▶ Requirement
Starting at the top of the data and ending with the line that holds "- Raspbian +", transcribe each line exactly; include both ends.

▶ Provided records
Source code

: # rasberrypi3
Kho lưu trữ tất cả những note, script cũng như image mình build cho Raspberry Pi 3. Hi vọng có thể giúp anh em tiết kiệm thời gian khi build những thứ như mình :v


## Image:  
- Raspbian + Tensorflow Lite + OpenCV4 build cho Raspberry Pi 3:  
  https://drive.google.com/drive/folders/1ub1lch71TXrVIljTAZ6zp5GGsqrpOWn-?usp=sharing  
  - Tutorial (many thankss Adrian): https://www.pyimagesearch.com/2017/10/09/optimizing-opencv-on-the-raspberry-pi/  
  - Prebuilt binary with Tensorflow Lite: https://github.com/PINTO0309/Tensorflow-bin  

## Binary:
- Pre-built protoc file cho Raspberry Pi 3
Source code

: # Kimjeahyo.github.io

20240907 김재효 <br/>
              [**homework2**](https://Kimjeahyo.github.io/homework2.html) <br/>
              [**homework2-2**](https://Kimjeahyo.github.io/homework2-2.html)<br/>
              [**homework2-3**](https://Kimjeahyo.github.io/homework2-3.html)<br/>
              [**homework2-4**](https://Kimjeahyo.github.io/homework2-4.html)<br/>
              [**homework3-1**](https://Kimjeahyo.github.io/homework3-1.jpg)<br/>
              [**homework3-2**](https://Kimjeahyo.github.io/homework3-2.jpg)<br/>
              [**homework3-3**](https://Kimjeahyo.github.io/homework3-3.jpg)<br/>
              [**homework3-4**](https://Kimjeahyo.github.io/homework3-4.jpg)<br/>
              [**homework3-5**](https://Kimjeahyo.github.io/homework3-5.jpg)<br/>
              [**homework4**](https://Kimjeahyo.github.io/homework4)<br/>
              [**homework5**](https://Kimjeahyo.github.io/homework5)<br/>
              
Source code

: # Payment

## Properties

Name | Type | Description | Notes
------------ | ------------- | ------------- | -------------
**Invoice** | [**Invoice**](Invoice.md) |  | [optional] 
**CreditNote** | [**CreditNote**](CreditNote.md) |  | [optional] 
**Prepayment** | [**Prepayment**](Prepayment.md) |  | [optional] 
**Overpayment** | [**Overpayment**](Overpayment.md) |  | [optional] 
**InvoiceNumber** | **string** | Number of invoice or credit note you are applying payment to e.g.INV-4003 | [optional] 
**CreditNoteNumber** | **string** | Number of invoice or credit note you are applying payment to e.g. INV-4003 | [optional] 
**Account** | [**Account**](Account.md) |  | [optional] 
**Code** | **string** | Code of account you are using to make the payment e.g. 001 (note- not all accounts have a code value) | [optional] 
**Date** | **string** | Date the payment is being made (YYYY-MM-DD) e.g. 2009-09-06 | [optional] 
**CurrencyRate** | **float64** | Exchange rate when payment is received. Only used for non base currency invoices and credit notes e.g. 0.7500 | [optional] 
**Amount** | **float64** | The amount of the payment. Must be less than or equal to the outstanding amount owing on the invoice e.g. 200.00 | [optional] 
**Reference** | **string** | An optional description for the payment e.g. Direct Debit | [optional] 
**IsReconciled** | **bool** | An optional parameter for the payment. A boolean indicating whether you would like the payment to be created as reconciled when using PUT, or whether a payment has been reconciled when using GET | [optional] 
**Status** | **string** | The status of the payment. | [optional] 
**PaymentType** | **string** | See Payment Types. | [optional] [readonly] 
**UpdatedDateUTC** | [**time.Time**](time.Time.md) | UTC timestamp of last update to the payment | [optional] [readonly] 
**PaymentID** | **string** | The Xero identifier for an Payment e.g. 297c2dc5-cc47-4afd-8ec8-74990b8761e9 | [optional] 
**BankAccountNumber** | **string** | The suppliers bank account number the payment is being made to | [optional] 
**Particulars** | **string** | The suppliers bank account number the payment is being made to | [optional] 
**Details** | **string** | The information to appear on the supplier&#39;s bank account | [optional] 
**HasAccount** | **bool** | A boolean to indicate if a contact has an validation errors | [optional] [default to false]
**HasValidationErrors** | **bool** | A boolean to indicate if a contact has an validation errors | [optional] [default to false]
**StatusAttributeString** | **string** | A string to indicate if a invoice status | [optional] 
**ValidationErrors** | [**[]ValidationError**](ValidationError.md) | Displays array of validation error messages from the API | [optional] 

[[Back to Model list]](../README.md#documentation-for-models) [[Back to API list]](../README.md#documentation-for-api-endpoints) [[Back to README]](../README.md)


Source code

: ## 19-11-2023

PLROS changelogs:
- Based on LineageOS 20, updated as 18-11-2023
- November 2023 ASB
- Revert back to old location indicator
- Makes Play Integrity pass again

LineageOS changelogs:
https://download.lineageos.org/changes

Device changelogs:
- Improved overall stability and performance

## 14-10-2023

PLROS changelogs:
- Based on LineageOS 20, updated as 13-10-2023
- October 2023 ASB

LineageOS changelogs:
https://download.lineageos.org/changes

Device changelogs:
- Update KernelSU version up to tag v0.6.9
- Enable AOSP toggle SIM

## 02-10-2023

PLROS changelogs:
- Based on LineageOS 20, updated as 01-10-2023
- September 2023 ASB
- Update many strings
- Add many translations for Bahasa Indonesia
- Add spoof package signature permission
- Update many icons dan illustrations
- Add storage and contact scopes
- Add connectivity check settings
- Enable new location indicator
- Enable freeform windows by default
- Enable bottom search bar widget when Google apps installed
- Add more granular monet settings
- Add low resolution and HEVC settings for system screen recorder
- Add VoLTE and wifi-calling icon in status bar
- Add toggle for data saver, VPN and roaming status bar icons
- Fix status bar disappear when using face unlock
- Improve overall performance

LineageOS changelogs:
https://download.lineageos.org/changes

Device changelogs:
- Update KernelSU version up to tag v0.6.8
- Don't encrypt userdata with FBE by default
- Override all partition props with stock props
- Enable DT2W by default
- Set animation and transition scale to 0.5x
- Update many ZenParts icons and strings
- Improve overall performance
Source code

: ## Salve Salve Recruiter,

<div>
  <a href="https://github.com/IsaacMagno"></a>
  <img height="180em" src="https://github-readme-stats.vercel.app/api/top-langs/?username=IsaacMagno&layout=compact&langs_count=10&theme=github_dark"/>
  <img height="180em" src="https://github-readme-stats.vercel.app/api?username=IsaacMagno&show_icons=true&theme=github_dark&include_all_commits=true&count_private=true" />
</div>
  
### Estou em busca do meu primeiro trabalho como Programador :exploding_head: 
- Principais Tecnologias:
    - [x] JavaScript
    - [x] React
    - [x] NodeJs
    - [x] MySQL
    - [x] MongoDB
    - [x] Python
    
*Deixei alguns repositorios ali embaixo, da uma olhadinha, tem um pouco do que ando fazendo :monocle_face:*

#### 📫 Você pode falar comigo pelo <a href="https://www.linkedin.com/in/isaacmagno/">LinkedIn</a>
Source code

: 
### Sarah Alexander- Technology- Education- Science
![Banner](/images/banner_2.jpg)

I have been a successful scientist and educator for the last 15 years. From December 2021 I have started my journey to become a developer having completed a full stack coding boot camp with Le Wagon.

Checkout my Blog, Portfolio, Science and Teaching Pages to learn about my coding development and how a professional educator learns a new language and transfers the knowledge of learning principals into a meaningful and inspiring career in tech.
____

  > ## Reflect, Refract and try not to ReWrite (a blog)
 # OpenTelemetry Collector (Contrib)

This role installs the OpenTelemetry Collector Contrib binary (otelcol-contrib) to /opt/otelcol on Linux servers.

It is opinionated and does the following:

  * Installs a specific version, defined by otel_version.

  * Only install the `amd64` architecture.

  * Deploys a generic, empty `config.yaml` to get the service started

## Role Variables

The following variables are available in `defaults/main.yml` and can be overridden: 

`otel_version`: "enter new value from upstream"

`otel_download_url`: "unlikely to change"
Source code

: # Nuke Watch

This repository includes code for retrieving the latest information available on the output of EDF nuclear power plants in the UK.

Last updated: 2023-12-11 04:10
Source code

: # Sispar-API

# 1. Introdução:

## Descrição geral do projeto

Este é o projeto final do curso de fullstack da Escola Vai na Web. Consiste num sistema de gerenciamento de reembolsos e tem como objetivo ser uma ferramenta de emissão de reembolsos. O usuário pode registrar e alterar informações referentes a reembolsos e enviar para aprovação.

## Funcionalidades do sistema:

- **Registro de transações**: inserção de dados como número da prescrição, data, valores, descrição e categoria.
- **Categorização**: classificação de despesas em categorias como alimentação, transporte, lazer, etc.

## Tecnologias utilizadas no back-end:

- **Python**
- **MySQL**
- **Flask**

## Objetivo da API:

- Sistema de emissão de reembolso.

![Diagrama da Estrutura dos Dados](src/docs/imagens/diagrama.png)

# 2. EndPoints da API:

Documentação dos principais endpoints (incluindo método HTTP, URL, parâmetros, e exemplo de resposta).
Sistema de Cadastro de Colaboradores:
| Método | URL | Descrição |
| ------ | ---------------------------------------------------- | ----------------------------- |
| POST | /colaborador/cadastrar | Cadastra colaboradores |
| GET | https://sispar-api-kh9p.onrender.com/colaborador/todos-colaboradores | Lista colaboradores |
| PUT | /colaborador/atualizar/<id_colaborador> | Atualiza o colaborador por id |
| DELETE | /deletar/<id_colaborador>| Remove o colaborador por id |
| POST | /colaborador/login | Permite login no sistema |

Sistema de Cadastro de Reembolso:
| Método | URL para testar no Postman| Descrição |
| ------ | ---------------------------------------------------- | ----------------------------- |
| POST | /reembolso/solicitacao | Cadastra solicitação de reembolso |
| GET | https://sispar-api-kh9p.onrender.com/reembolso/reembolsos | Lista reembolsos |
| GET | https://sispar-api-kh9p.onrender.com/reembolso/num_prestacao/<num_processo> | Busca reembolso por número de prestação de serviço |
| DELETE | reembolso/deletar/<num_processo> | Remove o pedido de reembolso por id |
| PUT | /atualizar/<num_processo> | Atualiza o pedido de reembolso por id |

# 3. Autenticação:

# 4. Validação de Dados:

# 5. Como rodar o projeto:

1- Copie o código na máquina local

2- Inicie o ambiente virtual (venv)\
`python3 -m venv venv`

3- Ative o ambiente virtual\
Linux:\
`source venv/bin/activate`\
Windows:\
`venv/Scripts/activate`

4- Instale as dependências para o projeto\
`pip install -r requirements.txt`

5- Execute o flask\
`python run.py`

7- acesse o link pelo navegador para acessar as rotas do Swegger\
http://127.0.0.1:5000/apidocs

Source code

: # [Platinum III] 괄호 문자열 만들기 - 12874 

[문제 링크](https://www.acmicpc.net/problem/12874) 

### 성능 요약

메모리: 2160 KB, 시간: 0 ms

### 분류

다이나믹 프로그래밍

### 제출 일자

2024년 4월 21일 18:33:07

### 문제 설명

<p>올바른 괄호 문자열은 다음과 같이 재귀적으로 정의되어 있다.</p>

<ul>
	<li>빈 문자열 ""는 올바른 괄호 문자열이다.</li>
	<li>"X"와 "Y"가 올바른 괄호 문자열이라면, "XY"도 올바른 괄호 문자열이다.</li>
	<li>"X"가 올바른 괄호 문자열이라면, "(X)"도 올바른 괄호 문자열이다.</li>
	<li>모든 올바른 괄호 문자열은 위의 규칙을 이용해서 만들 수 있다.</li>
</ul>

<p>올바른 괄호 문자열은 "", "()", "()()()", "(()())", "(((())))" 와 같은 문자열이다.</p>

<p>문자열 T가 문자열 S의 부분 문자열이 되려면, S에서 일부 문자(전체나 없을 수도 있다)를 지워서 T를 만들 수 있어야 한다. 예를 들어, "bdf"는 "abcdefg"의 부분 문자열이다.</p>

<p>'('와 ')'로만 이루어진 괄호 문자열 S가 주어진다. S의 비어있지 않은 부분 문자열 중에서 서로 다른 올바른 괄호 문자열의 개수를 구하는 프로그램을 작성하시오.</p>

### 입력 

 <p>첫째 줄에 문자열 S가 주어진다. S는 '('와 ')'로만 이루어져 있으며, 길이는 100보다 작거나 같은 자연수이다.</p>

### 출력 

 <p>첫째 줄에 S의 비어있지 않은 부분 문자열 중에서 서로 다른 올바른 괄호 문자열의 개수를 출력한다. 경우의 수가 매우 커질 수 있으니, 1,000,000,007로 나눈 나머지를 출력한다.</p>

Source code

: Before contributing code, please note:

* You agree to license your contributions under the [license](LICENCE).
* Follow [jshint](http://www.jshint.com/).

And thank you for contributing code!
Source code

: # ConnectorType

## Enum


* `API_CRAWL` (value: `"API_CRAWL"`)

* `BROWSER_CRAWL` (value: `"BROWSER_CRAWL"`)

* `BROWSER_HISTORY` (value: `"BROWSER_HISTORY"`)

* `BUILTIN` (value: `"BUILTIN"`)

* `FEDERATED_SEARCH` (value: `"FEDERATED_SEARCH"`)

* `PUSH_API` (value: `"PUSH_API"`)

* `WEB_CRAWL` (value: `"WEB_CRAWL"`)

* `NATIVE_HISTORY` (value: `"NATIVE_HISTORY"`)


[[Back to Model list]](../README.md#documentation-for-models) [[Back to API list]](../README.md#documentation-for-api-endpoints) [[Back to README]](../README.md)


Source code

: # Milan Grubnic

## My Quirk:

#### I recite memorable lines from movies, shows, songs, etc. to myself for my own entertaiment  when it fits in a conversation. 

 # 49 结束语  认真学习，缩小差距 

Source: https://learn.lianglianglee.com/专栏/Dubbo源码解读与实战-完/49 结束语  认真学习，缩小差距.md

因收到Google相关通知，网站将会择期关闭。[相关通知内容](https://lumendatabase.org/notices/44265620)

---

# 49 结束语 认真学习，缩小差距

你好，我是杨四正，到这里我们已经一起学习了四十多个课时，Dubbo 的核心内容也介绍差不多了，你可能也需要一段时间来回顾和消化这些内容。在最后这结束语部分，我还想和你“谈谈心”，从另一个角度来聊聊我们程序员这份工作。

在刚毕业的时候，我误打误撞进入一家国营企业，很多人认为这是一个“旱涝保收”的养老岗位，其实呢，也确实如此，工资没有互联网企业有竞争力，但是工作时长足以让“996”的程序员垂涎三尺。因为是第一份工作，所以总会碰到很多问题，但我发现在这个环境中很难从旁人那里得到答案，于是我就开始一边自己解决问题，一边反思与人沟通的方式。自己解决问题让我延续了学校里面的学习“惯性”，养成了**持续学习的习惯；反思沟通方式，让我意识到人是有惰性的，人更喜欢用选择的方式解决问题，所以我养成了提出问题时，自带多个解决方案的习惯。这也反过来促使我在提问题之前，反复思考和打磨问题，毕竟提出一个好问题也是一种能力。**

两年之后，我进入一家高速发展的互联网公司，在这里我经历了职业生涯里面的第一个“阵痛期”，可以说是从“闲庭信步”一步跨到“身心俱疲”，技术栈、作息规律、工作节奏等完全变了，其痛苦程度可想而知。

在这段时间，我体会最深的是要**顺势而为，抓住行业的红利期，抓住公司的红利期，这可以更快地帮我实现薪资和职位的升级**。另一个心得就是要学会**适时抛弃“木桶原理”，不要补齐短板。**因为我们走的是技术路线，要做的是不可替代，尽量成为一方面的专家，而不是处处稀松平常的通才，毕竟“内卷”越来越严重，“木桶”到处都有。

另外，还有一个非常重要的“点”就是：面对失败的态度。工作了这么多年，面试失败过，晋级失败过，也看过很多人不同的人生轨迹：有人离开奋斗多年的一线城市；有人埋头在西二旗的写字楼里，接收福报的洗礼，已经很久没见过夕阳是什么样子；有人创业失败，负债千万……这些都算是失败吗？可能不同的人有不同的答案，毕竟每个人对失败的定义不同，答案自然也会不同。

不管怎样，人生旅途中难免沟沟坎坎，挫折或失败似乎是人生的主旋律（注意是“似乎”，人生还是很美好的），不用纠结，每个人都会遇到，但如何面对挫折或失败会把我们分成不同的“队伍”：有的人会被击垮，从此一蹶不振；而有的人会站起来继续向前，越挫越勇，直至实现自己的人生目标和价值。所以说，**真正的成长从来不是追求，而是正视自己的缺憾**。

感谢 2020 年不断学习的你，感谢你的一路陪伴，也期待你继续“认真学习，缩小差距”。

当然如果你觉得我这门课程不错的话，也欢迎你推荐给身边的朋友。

▶ Written solution
Source code

: # rasberrypi3
Kho lưu trữ tất cả những note, script cũng như image mình build cho Raspberry Pi 3. Hi vọng có thể giúp anh em tiết kiệm thời gian khi build những thứ như mình :v


## Image:  
- Raspbian + Tensorflow Lite + OpenCV4 build cho Raspberry Pi 3:  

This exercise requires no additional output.